**DESCRIPTION OF THE TASK:** Every record listed below should be copied exactly.

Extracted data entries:
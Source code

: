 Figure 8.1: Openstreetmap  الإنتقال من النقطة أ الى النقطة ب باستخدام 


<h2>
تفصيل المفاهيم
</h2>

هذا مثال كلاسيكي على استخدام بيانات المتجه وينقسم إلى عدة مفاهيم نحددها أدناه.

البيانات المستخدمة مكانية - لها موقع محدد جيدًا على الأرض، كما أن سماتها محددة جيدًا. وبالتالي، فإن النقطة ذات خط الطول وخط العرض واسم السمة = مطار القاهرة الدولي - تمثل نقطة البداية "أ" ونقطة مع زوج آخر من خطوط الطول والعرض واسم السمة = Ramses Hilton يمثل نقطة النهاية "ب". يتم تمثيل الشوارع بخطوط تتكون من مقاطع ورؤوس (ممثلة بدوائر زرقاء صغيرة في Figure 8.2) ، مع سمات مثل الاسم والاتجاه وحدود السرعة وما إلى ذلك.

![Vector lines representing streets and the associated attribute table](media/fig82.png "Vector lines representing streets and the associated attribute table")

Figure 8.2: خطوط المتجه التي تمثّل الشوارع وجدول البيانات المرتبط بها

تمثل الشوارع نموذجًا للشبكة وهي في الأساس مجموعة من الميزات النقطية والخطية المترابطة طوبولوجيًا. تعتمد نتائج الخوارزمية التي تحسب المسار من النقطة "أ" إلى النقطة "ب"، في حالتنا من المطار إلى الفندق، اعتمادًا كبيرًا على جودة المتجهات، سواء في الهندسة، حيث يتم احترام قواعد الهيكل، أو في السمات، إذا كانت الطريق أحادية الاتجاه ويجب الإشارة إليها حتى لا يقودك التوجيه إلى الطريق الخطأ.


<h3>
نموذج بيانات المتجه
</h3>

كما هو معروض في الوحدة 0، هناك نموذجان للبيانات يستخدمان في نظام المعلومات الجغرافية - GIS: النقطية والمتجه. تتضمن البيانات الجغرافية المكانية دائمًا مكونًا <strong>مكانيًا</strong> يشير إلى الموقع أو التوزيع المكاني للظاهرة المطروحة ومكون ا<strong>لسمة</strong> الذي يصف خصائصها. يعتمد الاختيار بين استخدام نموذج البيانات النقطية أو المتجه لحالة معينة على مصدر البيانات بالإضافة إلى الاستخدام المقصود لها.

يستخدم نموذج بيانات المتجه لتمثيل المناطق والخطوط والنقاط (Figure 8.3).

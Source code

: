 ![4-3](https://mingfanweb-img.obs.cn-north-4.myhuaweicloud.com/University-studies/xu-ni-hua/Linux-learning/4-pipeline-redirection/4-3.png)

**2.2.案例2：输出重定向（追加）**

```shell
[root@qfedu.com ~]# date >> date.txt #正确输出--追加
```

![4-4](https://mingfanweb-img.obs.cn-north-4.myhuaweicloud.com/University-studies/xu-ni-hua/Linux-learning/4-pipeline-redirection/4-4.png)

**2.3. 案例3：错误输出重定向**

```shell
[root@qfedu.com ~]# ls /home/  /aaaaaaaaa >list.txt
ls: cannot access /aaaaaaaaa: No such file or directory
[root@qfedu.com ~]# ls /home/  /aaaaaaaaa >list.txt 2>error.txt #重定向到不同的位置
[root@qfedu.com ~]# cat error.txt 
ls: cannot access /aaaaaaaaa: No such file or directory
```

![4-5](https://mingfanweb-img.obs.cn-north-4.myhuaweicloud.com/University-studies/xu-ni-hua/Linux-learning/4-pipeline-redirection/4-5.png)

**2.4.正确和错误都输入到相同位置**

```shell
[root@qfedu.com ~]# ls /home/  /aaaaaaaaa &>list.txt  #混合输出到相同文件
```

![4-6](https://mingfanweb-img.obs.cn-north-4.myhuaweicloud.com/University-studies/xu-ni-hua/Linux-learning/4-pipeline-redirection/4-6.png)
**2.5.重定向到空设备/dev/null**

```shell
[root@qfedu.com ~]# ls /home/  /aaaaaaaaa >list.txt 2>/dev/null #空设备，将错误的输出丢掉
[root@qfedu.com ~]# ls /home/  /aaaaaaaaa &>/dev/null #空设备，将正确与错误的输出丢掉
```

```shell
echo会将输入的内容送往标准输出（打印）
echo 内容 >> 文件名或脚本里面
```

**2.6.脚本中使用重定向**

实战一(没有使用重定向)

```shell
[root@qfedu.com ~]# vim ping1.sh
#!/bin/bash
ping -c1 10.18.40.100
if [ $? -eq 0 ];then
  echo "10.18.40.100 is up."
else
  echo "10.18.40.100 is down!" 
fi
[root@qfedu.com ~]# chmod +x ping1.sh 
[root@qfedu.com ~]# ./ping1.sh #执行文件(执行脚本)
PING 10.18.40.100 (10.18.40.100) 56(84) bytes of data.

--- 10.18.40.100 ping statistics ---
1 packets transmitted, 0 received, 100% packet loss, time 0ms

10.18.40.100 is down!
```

**RESPONSE FOR THIS EXERCISE:**
Source code

: Figure 8.1: Openstreetmap  الإنتقال من النقطة أ الى النقطة ب باستخدام 


<h2>
تفصيل المفاهيم
</h2>

هذا مثال كلاسيكي على استخدام بيانات المتجه وينقسم إلى عدة مفاهيم نحددها أدناه.

البيانات المستخدمة مكانية - لها موقع محدد جيدًا على الأرض، كما أن سماتها محددة جيدًا. وبالتالي، فإن النقطة ذات خط الطول وخط العرض واسم السمة = مطار القاهرة الدولي - تمثل نقطة البداية "أ" ونقطة مع زوج آخر من خطوط الطول والعرض واسم السمة = Ramses Hilton يمثل نقطة النهاية "ب". يتم تمثيل الشوارع بخطوط تتكون من مقاطع ورؤوس (ممثلة بدوائر زرقاء صغيرة في Figure 8.2) ، مع سمات مثل الاسم والاتجاه وحدود السرعة وما إلى ذلك.

![Vector lines representing streets and the associated attribute table](media/fig82.png "Vector lines representing streets and the associated attribute table")

Figure 8.2: خطوط المتجه التي تمثّل الشوارع وجدول البيانات المرتبط بها

تمثل الشوارع نموذجًا للشبكة وهي في الأساس مجموعة من الميزات النقطية والخطية المترابطة طوبولوجيًا. تعتمد نتائج الخوارزمية التي تحسب المسار من النقطة "أ" إلى النقطة "ب"، في حالتنا من المطار إلى الفندق، اعتمادًا كبيرًا على جودة المتجهات، سواء في الهندسة، حيث يتم احترام قواعد الهيكل، أو في السمات، إذا كانت الطريق أحادية الاتجاه ويجب الإشارة إليها حتى لا يقودك التوجيه إلى الطريق الخطأ.


<h3>
نموذج بيانات المتجه
</h3>

كما هو معروض في الوحدة 0، هناك نموذجان للبيانات يستخدمان في نظام المعلومات الجغرافية - GIS: النقطية والمتجه. تتضمن البيانات الجغرافية المكانية دائمًا مكونًا <strong>مكانيًا</strong> يشير إلى الموقع أو التوزيع المكاني للظاهرة المطروحة ومكون ا<strong>لسمة</strong> الذي يصف خصائصها. يعتمد الاختيار بين استخدام نموذج البيانات النقطية أو المتجه لحالة معينة على مصدر البيانات بالإضافة إلى الاستخدام المقصود لها.

يستخدم نموذج بيانات المتجه لتمثيل المناطق والخطوط والنقاط (Figure 8.3).

Source code

: ![4-3](https://mingfanweb-img.obs.cn-north-4.myhuaweicloud.com/University-studies/xu-ni-hua/Linux-learning/4-pipeline-redirection/4-3.png)

**2.2.案例2：输出重定向（追加）**

```shell
[root@qfedu.com ~]# date >> date.txt #正确输出--追加
```

![4-4](https://mingfanweb-img.obs.cn-north-4.myhuaweicloud.com/University-studies/xu-ni-hua/Linux-learning/4-pipeline-redirection/4-4.png)

**2.3. 案例3：错误输出重定向**

```shell
[root@qfedu.com ~]# ls /home/  /aaaaaaaaa >list.txt
ls: cannot access /aaaaaaaaa: No such file or directory
[root@qfedu.com ~]# ls /home/  /aaaaaaaaa >list.txt 2>error.txt #重定向到不同的位置
[root@qfedu.com ~]# cat error.txt 
ls: cannot access /aaaaaaaaa: No such file or directory
```

![4-5](https://mingfanweb-img.obs.cn-north-4.myhuaweicloud.com/University-studies/xu-ni-hua/Linux-learning/4-pipeline-redirection/4-5.png)

**2.4.正确和错误都输入到相同位置**

```shell
[root@qfedu.com ~]# ls /home/  /aaaaaaaaa &>list.txt  #混合输出到相同文件
```

![4-6](https://mingfanweb-img.obs.cn-north-4.myhuaweicloud.com/University-studies/xu-ni-hua/Linux-learning/4-pipeline-redirection/4-6.png)
**2.5.重定向到空设备/dev/null**

```shell
[root@qfedu.com ~]# ls /home/  /aaaaaaaaa >list.txt 2>/dev/null #空设备，将错误的输出丢掉
[root@qfedu.com ~]# ls /home/  /aaaaaaaaa &>/dev/null #空设备，将正确与错误的输出丢掉
```

```shell
echo会将输入的内容送往标准输出（打印）
echo 内容 >> 文件名或脚本里面
```

**2.6.脚本中使用重定向**

实战一(没有使用重定向)

```shell
[root@qfedu.com ~]# vim ping1.sh
#!/bin/bash
ping -c1 10.18.40.100
if [ $? -eq 0 ];then
  echo "10.18.40.100 is up."
else
  echo "10.18.40.100 is down!" 
fi
[root@qfedu.com ~]# chmod +x ping1.sh 
[root@qfedu.com ~]# ./ping1.sh #执行文件(执行脚本)
PING 10.18.40.100 (10.18.40.100) 56(84) bytes of data.

--- 10.18.40.100 ping statistics ---
1 packets transmitted, 0 received, 100% packet loss, time 0ms

10.18.40.100 is down!
```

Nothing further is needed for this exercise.